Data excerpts
..............................

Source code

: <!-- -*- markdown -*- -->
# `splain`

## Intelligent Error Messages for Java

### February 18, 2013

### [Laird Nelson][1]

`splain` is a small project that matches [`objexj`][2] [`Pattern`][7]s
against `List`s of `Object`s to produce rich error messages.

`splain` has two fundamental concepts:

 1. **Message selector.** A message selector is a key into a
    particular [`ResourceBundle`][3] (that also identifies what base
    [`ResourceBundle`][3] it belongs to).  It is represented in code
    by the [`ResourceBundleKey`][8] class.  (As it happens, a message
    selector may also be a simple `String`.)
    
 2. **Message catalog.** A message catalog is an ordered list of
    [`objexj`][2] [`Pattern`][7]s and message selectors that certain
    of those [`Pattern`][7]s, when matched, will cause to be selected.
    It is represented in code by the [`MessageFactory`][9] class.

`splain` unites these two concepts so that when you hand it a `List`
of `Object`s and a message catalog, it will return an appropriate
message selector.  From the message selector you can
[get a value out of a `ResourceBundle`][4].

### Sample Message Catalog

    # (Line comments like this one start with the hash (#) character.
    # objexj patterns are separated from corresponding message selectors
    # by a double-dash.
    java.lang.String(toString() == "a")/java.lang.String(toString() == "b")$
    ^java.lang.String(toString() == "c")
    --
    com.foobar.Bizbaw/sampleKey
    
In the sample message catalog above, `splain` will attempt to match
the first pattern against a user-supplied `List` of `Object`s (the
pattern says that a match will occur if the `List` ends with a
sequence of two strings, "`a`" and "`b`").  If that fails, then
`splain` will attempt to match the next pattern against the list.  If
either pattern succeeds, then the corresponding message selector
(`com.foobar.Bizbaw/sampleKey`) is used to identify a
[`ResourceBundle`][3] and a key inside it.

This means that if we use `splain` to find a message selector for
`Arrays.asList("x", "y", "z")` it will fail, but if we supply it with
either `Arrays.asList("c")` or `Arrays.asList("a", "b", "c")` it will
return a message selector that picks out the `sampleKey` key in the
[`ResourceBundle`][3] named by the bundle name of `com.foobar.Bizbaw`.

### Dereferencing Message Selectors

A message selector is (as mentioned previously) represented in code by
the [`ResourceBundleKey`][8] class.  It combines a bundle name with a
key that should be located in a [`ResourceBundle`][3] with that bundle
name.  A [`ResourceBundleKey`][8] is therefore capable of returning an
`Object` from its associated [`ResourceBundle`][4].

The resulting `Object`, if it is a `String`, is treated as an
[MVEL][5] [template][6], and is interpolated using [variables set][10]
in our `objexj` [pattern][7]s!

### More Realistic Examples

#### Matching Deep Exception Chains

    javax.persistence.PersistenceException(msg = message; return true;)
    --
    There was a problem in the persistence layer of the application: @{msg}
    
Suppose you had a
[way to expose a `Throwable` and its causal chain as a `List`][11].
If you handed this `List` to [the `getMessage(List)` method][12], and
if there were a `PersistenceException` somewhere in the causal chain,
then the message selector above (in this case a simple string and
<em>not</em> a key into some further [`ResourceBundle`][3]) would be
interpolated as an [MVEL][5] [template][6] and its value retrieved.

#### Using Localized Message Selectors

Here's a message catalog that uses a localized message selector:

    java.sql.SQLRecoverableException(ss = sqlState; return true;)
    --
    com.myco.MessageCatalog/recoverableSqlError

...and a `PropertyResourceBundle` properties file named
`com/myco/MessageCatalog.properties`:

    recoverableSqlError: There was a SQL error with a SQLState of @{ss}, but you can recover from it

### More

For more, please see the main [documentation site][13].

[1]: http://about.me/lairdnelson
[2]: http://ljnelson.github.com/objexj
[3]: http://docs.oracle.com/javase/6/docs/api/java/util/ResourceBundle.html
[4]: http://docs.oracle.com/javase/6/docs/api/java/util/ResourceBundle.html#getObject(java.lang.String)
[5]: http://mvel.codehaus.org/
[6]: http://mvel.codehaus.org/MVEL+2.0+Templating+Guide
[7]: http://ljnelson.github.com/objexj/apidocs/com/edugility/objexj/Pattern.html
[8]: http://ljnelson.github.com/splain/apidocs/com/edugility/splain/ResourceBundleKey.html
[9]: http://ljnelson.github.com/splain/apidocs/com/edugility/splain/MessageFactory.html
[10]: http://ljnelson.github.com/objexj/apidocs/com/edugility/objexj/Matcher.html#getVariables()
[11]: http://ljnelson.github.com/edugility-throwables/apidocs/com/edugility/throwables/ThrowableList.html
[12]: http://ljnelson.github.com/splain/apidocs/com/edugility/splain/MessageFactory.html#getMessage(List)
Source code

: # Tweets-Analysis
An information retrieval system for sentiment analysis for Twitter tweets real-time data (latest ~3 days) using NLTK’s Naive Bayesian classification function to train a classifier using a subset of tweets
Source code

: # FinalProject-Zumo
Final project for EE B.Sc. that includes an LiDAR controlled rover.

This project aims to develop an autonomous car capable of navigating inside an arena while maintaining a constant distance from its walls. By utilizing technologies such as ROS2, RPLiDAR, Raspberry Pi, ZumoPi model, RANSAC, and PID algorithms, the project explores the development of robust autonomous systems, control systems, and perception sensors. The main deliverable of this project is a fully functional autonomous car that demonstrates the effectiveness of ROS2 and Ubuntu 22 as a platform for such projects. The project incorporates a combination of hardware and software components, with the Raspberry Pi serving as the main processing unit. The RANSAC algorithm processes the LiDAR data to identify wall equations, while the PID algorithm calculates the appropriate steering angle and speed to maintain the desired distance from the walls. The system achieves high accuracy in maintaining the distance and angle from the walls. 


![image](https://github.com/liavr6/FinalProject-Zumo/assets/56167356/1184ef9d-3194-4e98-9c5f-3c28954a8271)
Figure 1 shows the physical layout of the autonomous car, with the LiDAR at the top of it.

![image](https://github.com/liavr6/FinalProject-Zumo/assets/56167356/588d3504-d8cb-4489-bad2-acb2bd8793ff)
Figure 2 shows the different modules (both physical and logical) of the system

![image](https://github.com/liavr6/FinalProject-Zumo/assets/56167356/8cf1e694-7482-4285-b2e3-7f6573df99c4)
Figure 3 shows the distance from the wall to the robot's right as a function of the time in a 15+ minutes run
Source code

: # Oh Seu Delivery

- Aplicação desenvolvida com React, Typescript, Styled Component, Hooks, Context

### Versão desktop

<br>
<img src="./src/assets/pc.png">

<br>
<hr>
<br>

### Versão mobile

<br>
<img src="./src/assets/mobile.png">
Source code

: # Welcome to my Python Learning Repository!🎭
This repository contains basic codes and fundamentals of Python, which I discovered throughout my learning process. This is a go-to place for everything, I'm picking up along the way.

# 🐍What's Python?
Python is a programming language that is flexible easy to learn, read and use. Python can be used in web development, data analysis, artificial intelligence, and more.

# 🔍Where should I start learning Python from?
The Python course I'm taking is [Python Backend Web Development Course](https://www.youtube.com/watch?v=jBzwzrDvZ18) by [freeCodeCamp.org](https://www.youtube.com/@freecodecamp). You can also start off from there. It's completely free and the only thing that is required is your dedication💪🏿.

..............................

Each line with the word "ResourceBundleKey" in the records above belongs in the result; copy all of them.

    by the [`ResourceBundleKey`][8] class.  (As it happens, a message
the [`ResourceBundleKey`][8] class.  It combines a bundle name with a
name.  A [`ResourceBundleKey`][8] is therefore capable of returning an
[8]: http://ljnelson.github.com/splain/apidocs/com/edugility/splain/ResourceBundleKey.html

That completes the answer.